By integrating rule-based and learnable strategies, ANMS overcomes limitations of fixed-threshold NMS, leading to enhanced accuracy and reduced false positives.

Adaptive Non-Maximal Suppression (ANMS) refers to a class of methods that generalize the standard non-maximal suppression (NMS) procedure by introducing adaptivity—either through rules, learned strategies, or context awareness—when deciding which detections or features to retain. While classical NMS operates with fixed, globally applied suppression criteria, ANMS adapts these criteria based on instance, local context, density, or additional signal, in order to preserve true positives, improve localization in crowded or ambiguous settings, and achieve more evenly distributed or meaningful selections in spatial or feature space.
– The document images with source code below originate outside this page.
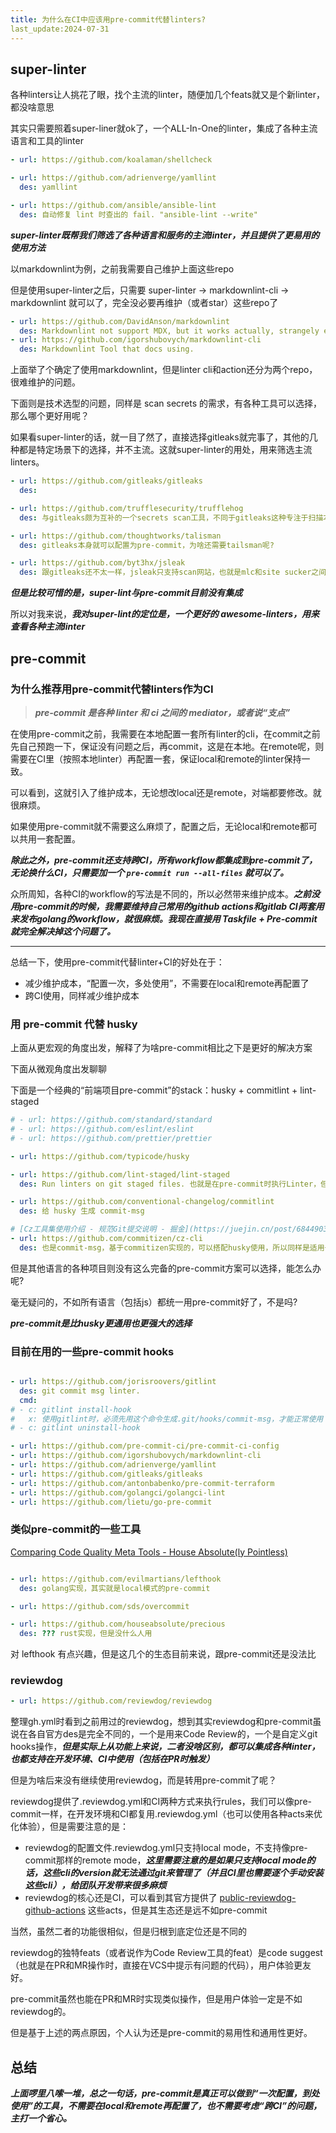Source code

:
 ```yaml
---
title: 为什么在CI中应该用pre-commit代替linters?
last_update:2024-07-31
---
```




## super-linter


各种linters让人挑花了眼，找个主流的linter，随便加几个feats就又是个新linter，都没啥意思

其实只需要照着super-liner就ok了，一个ALL-In-One的linter，集成了各种主流语言和工具的linter


```yaml title="linters"
- url: https://github.com/koalaman/shellcheck

- url: https://github.com/adrienverge/yamllint
  des: yamllint

- url: https://github.com/ansible/ansible-lint
  des: 自动修复 lint 时查出的 fail. "ansible-lint --write"
```

***super-linter既帮我们筛选了各种语言和服务的主流linter，并且提供了更易用的使用方法***




以markdownlint为例，之前我需要自己维护上面这些repo

但是使用super-linter之后，只需要 super-linter -> markdownlint-cli -> markdownlint 就可以了，完全没必要再维护（或者star）这些repo了



```yaml title="markdownlint"
- url: https://github.com/DavidAnson/markdownlint
  des: Markdownlint not support MDX, but it works actually, strangely enough.
- url: https://github.com/igorshubovych/markdownlint-cli
  des: Markdownlint Tool that docs using.

```

上面举了个确定了使用markdownlint，但是linter cli和action还分为两个repo，很难维护的问题。

下面则是技术选型的问题，同样是 scan secrets 的需求，有各种工具可以选择，那么哪个更好用呢？

如果看super-linter的话，就一目了然了，直接选择gitleaks就完事了，其他的几种都是特定场景下的选择，并不主流。这就super-linter的用处，用来筛选主流linters。


```yaml title="scan secrets"
- url: https://github.com/gitleaks/gitleaks
  des:

- url: https://github.com/trufflesecurity/trufflehog
  des: 与gitleaks颇为互补的一个secrets scan工具，不同于gitleaks这种专注于扫描本地git repo代码的工具，trufflehog的feats在于scan远程repo，还支持扫描S3、Postman、Docker等服务中的secrets。trufflehog既是cli，也是CI

- url: https://github.com/thoughtworks/talisman
  des: gitleaks本身就可以配置为pre-commit，为啥还需要tailsman呢?

- url: https://github.com/byt3hx/jsleak
  des: 跟gitleaks还不太一样，jsleak只支持scan网站，也就是mlc和site sucker之间的区别（本地扫描和扫描网站）

```



***但是比较可惜的是，super-lint与pre-commit目前没有集成***

所以对我来说，***我对super-lint的定位是，一个更好的 awesome-linters，用来查看各种主流linter***





## pre-commit

### 为什么推荐用pre-commit代替linters作为CI


> ***pre-commit 是各种 linter 和 ci 之间的 mediator，或者说“支点”***


在使用pre-commit之前，我需要在本地配置一套所有linter的cli，在commit之前先自己预跑一下，保证没有问题之后，再commit，这是在本地。在remote呢，则需要在CI里（按照本地linter）再配置一套，保证local和remote的linter保持一致。

可以看到，这就引入了维护成本，无论想改local还是remote，对端都要修改。就很麻烦。

如果使用pre-commit就不需要这么麻烦了，配置之后，无论local和remote都可以共用一套配置。

***除此之外，pre-commit还支持跨CI，所有workflow都集成到pre-commit了，无论换什么CI，只需要加一个 `pre-commit run --all-files` 就可以了。***

众所周知，各种CI的workflow的写法是不同的，所以必然带来维护成本。***之前没用pre-commit的时候，我需要维持自己常用的github actions和gitlab CI两套用来发布golang的workflow，就很麻烦。我现在直接用 Taskfile + Pre-commit 就完全解决掉这个问题了。***


---

总结一下，使用pre-commit代替linter+CI的好处在于：

- 减少维护成本，“配置一次，多处使用”，不需要在local和remote再配置了
- 跨CI使用，同样减少维护成本



### 用 pre-commit 代替 husky


上面从更宏观的角度出发，解释了为啥pre-commit相比之下是更好的解决方案

下面从微观角度出发聊聊

下面是一个经典的“前端项目pre-commit”的stack：husky + commitlint + lint-staged


```yaml
# - url: https://github.com/standard/standard
# - url: https://github.com/eslint/eslint
# - url: https://github.com/prettier/prettier

- url: https://github.com/typicode/husky

- url: https://github.com/lint-staged/lint-staged
  des: Run linters on git staged files. 也就是在pre-commit时执行Linter，但是需要注意两点，仅针对staged代码，而不是整个项目，另外，依托于项目的package.json，所以仅适配js项目。

- url: https://github.com/conventional-changelog/commitlint
  des: 给 husky 生成 commit-msg

# [Cz工具集使用介绍 - 规范Git提交说明 - 掘金](https://juejin.cn/post/6844903831893966856)
- url: https://github.com/commitizen/cz-cli
  des: 也是commit-msg，基于commitizen实现的，可以搭配husky使用，所以同样是适用于js项目，不适用于其他语言的项目。

```




但是其他语言的各种项目则没有这么完备的pre-commit方案可以选择，能怎么办呢?

毫无疑问的，不如所有语言（包括js）都统一用pre-commit好了，不是吗?

***pre-commit是比husky更通用也更强大的选择***


### 目前在用的一些pre-commit hooks

```yaml

- url: https://github.com/jorisroovers/gitlint
  des: git commit msg linter.
  cmd:
# - c: gitlint install-hook
#   x: 使用gitlint时，必须先用这个命令生成.git/hooks/commit-msg，才能正常使用
# - c: gitlint uninstall-hook

- url: https://github.com/pre-commit-ci/pre-commit-ci-config
- url: https://github.com/igorshubovych/markdownlint-cli
- url: https://github.com/adrienverge/yamllint
- url: https://github.com/gitleaks/gitleaks
- url: https://github.com/antonbabenko/pre-commit-terraform
- url: https://github.com/golangci/golangci-lint
- url: https://github.com/lietu/go-pre-commit

```



### 类似pre-commit的一些工具


[Comparing Code Quality Meta Tools - House Absolute(ly Pointless)](https://blog.urth.org/2020/05/08/comparing-code-quality-meta-tools/)


```yaml

- url: https://github.com/evilmartians/lefthook
  des: golang实现，其实就是local模式的pre-commit

- url: https://github.com/sds/overcommit

- url: https://github.com/houseabsolute/precious
  des: ??? rust实现，但是没什么人用

```

对 lefthook 有点兴趣，但是这几个的生态目前来说，跟pre-commit还是没法比



### reviewdog


```yaml
- url: https://github.com/reviewdog/reviewdog
```

整理gh.yml时看到之前用过的reviewdog，想到其实reviewdog和pre-commit虽说在各自官方des是完全不同的，一个是用来Code Review的，一个是自定义git hooks操作，***但是实际上从功能上来说，二者没啥区别，都可以集成各种linter，也都支持在开发环境、CI中使用（包括在PR时触发）***




但是为啥后来没有继续使用reviewdog，而是转用pre-commit了呢？

reviewdog提供了.reviewdog.yml和CI两种方式来执行rules，我们可以像pre-commit一样，在开发环境和CI都复用.reviewdog.yml（也可以使用各种acts来优化体验），但是需要注意的是：

- reviewdog的配置文件.reviewdog.yml只支持local mode，不支持像pre-commit那样的remote mode，***这里需要注意的是如果只支持local mode的话，这些cli的version就无法通过git来管理了（并且CI里也需要逐个手动安装这些cli），给团队开发带来很多麻烦***
- reviewdog的核心还是CI，可以看到其官方提供了 [public-reviewdog-github-actions](https://github.com/reviewdog/reviewdog#public-reviewdog-github-actions) 这些acts，但是其生态还是远不如pre-commit






当然，虽然二者的功能很相似，但是归根到底定位还是不同的

reviewdog的独特feats（或者说作为Code Review工具的feat）是code suggest（也就是在PR和MR操作时，直接在VCS中提示有问题的代码），用户体验更友好。

pre-commit虽然也能在PR和MR时实现类似操作，但是用户体验一定是不如reviewdog的。

但是基于上述的两点原因，个人认为还是pre-commit的易用性和通用性更好。


## 总结

***上面啰里八嗦一堆，总之一句话，pre-commit是真正可以做到“一次配置，到处使用”的工具，不需要在local和remote再配置了，也不需要考虑“跨CI”的问题，主打一个省心。***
1. Foundational Principles and Motivation

Non-Maximal Suppression is a ubiquitous post-processing step in computer vision, used in object detection to select one representative bounding box for each object among overlapping detections, and in feature detection to extract salient, spatially well-distributed interest points. The canonical greedy NMS uses a global Intersection over Union (IoU) or response threshold to suppress overlapping or non-maximal candidates. This uniform approach, while simple, creates an inherent precision–recall tradeoff: low thresholds can boost recall at the cost of higher false positives; high thresholds often suppress true positives in crowded or overlapping cases (Hosang et al., 2015, Bodla et al., 2017).

Adaptive Non-Maximal Suppression seeks to overcome these limitations by introducing adaptivity into the suppression process, allowing the method to consider local context, detection density, instance difficulty, or additional semantics such as feature appearance or learned scene context. The core objective is to avoid systematic error modes of fixed-threshold NMS: missed detections in crowded scenes, uneven spatial coverage, or over-suppression of valid instances.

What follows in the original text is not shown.